* _RECORDS PROVIDED_
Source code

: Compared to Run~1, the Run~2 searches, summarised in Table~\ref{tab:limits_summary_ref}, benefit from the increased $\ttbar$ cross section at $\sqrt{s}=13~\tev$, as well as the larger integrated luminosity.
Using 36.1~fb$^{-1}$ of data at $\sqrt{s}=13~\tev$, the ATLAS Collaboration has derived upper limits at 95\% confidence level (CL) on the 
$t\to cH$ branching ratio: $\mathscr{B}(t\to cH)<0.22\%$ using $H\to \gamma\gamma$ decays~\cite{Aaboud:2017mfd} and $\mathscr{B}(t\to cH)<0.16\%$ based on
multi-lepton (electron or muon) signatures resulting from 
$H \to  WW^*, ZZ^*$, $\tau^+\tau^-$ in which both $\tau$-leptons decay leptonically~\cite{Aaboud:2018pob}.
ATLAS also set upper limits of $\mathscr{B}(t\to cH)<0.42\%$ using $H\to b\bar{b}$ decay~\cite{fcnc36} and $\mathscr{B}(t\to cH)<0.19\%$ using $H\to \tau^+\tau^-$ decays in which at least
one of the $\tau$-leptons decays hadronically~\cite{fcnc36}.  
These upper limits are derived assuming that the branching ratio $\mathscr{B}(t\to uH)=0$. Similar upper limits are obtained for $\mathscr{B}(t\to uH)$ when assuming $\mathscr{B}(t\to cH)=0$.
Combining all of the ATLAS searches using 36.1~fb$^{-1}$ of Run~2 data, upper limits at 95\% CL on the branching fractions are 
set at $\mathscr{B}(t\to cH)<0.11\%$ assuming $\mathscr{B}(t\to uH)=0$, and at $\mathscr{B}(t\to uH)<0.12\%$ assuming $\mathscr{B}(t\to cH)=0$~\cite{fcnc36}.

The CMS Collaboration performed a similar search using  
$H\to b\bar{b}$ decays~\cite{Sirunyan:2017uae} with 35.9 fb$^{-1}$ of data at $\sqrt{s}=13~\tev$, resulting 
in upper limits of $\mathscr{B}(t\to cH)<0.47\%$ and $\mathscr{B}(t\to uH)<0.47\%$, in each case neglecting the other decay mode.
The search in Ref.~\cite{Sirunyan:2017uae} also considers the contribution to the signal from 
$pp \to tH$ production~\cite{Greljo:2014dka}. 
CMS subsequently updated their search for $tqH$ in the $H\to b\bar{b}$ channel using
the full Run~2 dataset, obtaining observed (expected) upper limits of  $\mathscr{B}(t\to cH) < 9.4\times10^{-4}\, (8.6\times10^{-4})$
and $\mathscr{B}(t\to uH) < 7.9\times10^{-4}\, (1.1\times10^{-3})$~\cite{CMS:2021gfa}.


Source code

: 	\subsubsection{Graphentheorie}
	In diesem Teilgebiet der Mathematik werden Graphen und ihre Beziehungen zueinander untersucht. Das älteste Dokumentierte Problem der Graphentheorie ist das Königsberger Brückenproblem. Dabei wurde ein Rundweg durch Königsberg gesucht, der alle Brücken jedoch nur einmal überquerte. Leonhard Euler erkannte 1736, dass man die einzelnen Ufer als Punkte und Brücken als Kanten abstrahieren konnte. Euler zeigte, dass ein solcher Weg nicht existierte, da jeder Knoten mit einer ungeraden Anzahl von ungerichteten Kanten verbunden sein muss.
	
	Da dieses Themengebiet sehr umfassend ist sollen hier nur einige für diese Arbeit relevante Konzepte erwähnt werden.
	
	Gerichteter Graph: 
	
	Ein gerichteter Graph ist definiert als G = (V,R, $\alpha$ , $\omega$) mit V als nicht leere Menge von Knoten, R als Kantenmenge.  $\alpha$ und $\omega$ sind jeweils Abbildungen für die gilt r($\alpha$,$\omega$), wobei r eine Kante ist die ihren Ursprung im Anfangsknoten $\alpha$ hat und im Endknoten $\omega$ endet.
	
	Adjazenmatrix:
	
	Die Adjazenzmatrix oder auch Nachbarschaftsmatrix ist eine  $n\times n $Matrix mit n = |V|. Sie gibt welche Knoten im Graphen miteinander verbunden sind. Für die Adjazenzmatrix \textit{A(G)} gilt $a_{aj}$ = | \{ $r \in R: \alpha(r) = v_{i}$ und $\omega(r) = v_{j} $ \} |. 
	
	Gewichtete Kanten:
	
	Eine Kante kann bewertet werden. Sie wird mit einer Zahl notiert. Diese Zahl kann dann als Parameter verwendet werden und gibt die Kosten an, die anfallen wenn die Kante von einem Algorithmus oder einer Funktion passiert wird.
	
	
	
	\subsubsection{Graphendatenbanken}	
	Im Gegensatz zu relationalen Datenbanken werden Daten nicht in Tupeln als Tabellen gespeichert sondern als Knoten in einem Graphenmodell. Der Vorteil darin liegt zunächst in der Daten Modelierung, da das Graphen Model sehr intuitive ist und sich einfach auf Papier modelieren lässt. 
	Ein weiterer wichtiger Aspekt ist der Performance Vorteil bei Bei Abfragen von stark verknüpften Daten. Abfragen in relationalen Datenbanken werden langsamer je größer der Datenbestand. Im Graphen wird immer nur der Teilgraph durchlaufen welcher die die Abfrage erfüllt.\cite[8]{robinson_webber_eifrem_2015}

* _YOUR TASK_
Of the entries listed above, reproduce only the lines starting at the line containing "WW^*, ZZ^*$, $\tau^+\tau^-$" and ending at the line containing "The search in". Include both, exactly as they stand.

* _RESPONSE TO THE TASK_
$H \to  WW^*, ZZ^*$, $\tau^+\tau^-$ in which both $\tau$-leptons decay leptonically~\cite{Aaboud:2018pob}.
ATLAS also set upper limits of $\mathscr{B}(t\to cH)<0.42\%$ using $H\to b\bar{b}$ decay~\cite{fcnc36} and $\mathscr{B}(t\to cH)<0.19\%$ using $H\to \tau^+\tau^-$ decays in which at least
one of the $\tau$-leptons decays hadronically~\cite{fcnc36}.  
These upper limits are derived assuming that the branching ratio $\mathscr{B}(t\to uH)=0$. Similar upper limits are obtained for $\mathscr{B}(t\to uH)$ when assuming $\mathscr{B}(t\to cH)=0$.
Combining all of the ATLAS searches using 36.1~fb$^{-1}$ of Run~2 data, upper limits at 95\% CL on the branching fractions are 
set at $\mathscr{B}(t\to cH)<0.11\%$ assuming $\mathscr{B}(t\to uH)=0$, and at $\mathscr{B}(t\to uH)<0.12\%$ assuming $\mathscr{B}(t\to cH)=0$~\cite{fcnc36}.

The CMS Collaboration performed a similar search using  
$H\to b\bar{b}$ decays~\cite{Sirunyan:2017uae} with 35.9 fb$^{-1}$ of data at $\sqrt{s}=13~\tev$, resulting 
in upper limits of $\mathscr{B}(t\to cH)<0.47\%$ and $\mathscr{B}(t\to uH)<0.47\%$, in each case neglecting the other decay mode.
The search in Ref.~\cite{Sirunyan:2017uae} also considers the contribution to the signal from 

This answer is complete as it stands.